═════ RECORDS FOR THE TASK ═════

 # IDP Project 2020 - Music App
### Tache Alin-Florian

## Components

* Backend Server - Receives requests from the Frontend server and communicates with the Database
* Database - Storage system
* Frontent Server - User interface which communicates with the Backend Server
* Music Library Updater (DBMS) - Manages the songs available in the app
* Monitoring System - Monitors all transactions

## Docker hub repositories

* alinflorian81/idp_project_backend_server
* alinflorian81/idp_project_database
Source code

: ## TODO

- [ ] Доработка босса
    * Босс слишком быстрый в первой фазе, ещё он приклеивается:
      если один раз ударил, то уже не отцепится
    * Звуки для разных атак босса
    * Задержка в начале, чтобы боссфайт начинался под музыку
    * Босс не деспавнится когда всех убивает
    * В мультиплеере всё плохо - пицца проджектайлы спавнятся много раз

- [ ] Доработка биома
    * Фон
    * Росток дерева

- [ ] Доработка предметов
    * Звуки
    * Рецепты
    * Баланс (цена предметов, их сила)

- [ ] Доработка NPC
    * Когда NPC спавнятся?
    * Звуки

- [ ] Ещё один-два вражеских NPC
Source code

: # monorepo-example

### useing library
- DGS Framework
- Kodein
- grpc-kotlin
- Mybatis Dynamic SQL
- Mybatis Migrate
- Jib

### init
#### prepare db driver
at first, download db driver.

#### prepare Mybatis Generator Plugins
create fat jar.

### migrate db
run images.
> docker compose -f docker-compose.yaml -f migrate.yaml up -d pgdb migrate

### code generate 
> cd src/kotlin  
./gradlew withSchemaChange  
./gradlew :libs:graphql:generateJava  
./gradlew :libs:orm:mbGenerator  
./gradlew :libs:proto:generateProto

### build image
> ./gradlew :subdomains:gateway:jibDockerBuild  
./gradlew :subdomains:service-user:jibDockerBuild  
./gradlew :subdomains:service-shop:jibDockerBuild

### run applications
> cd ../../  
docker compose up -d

═════

Would you copy out all of the entries exactly?

 # IDP Project 2020 - Music App
### Tache Alin-Florian

## Components

* Backend Server - Receives requests from the Frontend server and communicates with the Database
* Database - Storage system
* Frontent Server - User interface which communicates with the Backend Server
* Music Library Updater (DBMS) - Manages the songs available in the app
* Monitoring System - Monitors all transactions

## Docker hub repositories

* alinflorian81/idp_project_backend_server
* alinflorian81/idp_project_database
Source code

: ## TODO

- [ ] Доработка босса
    * Босс слишком быстрый в первой фазе, ещё он приклеивается:
      если один раз ударил, то уже не отцепится
    * Звуки для разных атак босса
    * Задержка в начале, чтобы боссфайт начинался под музыку
    * Босс не деспавнится когда всех убивает
    * В мультиплеере всё плохо - пицца проджектайлы спавнятся много раз

- [ ] Доработка биома
    * Фон
    * Росток дерева

- [ ] Доработка предметов
    * Звуки
    * Рецепты
    * Баланс (цена предметов, их сила)

- [ ] Доработка NPC
    * Когда NPC спавнятся?
    * Звуки

- [ ] Ещё один-два вражеских NPC
Source code

: # monorepo-example

### useing library
- DGS Framework
- Kodein
- grpc-kotlin
- Mybatis Dynamic SQL
- Mybatis Migrate
- Jib

### init
#### prepare db driver
at first, download db driver.

#### prepare Mybatis Generator Plugins
create fat jar.

### migrate db
run images.
> docker compose -f docker-compose.yaml -f migrate.yaml up -d pgdb migrate

### code generate 
> cd src/kotlin  
./gradlew withSchemaChange  
./gradlew :libs:graphql:generateJava  
./gradlew :libs:orm:mbGenerator  
./gradlew :libs:proto:generateProto

### build image
> ./gradlew :subdomains:gateway:jibDockerBuild  
./gradlew :subdomains:service-user:jibDockerBuild  
./gradlew :subdomains:service-shop:jibDockerBuild

### run applications
> cd ../../  
docker compose up -d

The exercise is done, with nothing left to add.